I was intrigued by the DDG before I heard a note, having seen the album’s cover photo reproduced for a poster. It’s a 1972 Polaroid of Dee Dee’s mom glancing back as her picture is being taken. She has a pretty, every-girl look of surprise — slack-jawed, but wise to the game. It’s knowing, evocative and suggests the alluring mix of confidence and vulnerability that I Will Be exudes.

Reverberating: 8.2 (original), upgraded to 8.7

Goodnight, Sleep Tight.

A few December 8th thoughts.


Lennon, Lennon everywhere.

He’s on every television news show.
He’s all over satellite radio.
His solo works were recently re-released in re-mastered versions.

And everywhere that song.

“Imagine” became what the “I Have a Dream” speech was to Martin Luther King, Jr. – a glory and an albatross. In each case the provocative depth of the message is undermined by reduction and repetition. And of course both men’s darker, more pressing statements are ignored. Jesus is always easier to tidy up than Marx, I suppose.

And here he is – bigger than Jesus. Okay, maybe not. But anyone watching the endless television coverage of the anniversary of John Lennon’s slaying could be forgiven for thinking so. A December killing, with its proximity to the savior’s birthday (or at least its date of agreed upon sale-a-bration), lends itself to new frontiers in martyr marketing. Would it be better if this wretched event went unobserved? No, the absence would pain those of us who loved his music. Still, much of what passes for the commemoration of his brutal departure chafes.

I can’t presume to think what the man himself would have thought. My guess is that it would bring out his fine sarcasm. So I’d hope. He’d notice that war was not, in fact, over. And maybe he’d have to change the line about ‘imagine no possessions’ to ‘imagine no corporations.’ Who knows?

Ultimately, I just know that the man’s work, image and statements changed how I see the world. Those of us in love with the public Lennon must, no matter how we study his music and manner, accept that this day belongs, in all its loss and horror, to those who truly knew and loved him. So, for Yoko, Sean, Cynthia, Julian, Paul, Ringo, and others this is a day that brings back many memories, some beautiful, some maybe not so beautiful, but certainly vivid, real, personal.
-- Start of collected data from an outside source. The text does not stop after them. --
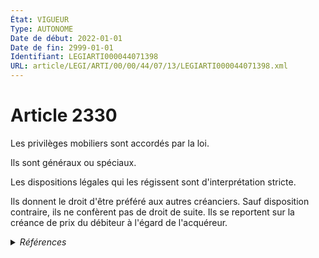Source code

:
 ```yaml
---
État: VIGUEUR
Type: AUTONOME
Date de début: 2022-01-01
Date de fin: 2999-01-01
Identifiant: LEGIARTI000044071398
URL: article/LEGI/ARTI/00/00/44/07/13/LEGIARTI000044071398.xml
---
```


<h1>Article 2330</h1>

Les privilèges mobiliers sont accordés par la loi.<br />

Ils sont généraux ou spéciaux.<br />

Les dispositions légales qui les régissent sont d'interprétation stricte.<br />

Ils donnent le droit d'être préféré aux autres créanciers. Sauf disposition
contraire, ils ne confèrent pas de droit de suite. Ils se reportent sur la
créance de prix du débiteur à l'égard de l'acquéreur.


<details>
  <summary><em>Références</em></summary>

  <h2>Articles faisant référence à l'article</h2>
  
  <ul>
    <li>
      <a href="https://legal.tricoteuses.fr//redirection/LEGIARTI000044045512?vers=git&vers=legifrance">Ordonnance n° 2021-1192 du 15 septembre 2021 portant réforme du droit des sûretés - article 7 ENTIEREMENT_MODIF</a> MODIFIE source
    </li>
  </ul>
  
  <h2>Références faites par l'article</h2>
  
  <ul>
    <li>
      2021-09-15 MODIFIE cible <a href="https://legal.tricoteuses.fr//redirection/LEGIARTI000044045512?vers=git&vers=legifrance">Ordonnance n° 2021-1192 du 15 septembre 2021 portant réforme du droit des sûretés - article 7 ENTIEREMENT_MODIF</a>
    </li>
    <li>
      2999-01-01 CONCORDANCE source <a href="https://legal.tricoteuses.fr//redirection/LEGIARTI000006445840?vers=git&vers=legifrance">Code civil - article 2100 AUTONOME TRANSFERE, en vigueur du 1804-03-21 au 2006-03-24</a>
    </li>
    <li>
      2999-01-01 CONCORDE cible <a href="https://legal.tricoteuses.fr//redirection/LEGIARTI000006445840?vers=git&vers=legifrance">Code civil - article 2100 AUTONOME TRANSFERE, en vigueur du 1804-03-21 au 2006-03-24</a>
    </li>
    <li>
      CODIFICATION source Loi 1804-03-19
    </li>
  </ul>
</details>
John Lennon understood intuitively that life was about the reconciliation of opposites. All of his flirtations with absolutes, with answers, came gratifyingly to naught. Like all great artists he contained multitudes – peace and aggression, love and indifference, Eros and Thanatos. And his work was the mostly courageous record of his confrontations with this conflicted existence.

My friend Marty and I were watching Monday Night Football and learned of Lennon’s killing from Howard Cossell. Strange, really – we watched television, and sports especially, very rarely in those days. But there we were, instantly devastated and gutted.
A few minutes later my friend James called, looking for a companion in commiseration.
We closed one of our favorite watering holes trying in vain to make sense of it all.
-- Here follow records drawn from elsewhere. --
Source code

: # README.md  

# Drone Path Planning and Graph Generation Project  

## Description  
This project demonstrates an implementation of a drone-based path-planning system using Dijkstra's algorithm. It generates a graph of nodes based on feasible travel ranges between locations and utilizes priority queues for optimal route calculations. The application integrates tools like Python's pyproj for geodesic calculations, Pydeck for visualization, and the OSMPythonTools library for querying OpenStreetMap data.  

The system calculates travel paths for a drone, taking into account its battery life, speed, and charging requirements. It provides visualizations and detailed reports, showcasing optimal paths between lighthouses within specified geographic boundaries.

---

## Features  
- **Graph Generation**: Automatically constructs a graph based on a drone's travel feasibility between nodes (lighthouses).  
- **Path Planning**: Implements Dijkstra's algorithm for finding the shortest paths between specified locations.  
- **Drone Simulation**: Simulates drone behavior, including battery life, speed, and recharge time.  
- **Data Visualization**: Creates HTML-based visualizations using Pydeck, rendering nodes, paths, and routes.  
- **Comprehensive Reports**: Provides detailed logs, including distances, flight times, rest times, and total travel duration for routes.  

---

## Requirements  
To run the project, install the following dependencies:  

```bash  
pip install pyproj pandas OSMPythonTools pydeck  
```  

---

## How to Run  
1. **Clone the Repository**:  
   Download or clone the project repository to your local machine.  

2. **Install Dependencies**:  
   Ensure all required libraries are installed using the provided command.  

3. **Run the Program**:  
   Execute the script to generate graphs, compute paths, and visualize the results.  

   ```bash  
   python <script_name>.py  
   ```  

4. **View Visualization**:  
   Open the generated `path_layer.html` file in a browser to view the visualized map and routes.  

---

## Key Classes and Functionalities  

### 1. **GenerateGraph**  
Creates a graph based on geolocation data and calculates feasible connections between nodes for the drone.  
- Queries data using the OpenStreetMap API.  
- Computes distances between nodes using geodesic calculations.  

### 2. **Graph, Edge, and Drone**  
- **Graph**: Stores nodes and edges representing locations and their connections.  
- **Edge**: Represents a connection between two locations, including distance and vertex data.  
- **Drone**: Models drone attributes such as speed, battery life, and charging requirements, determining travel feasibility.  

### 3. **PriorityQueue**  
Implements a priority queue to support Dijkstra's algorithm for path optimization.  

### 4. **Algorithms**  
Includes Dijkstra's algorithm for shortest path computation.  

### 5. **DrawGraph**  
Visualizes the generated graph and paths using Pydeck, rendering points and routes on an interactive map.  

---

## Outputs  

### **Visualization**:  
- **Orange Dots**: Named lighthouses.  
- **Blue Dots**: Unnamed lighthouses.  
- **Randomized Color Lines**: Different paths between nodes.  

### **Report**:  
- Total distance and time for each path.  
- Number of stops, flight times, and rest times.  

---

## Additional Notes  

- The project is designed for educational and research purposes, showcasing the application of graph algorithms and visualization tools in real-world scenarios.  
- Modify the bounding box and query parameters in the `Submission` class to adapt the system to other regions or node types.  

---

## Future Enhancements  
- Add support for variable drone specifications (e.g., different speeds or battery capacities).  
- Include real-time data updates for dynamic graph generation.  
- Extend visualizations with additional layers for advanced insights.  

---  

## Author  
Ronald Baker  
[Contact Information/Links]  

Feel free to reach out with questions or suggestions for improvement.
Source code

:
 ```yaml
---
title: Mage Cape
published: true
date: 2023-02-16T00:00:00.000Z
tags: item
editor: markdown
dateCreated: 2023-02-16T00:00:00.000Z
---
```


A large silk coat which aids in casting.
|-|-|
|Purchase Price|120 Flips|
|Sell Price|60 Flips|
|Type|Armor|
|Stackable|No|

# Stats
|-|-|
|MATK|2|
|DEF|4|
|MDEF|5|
We didn’t. I never have. And I never will.


But the impact of the man and his music - that was about the life force, driving like a son of a bitch through the straitjacket of American Sixties existence. And things were never the same. Thank God.

When my son was born in 1996 my wife Nancy and I selected Lennon as his middle name. Eddie Wilson could be a punk, a hustler. Edward Lennon Wilson could be a poet laureate. We wanted his name to reflect the range of life’s rich possibilities. John Lennon’s life did.

I remain grateful for his life, his work, and its place in this man’s life.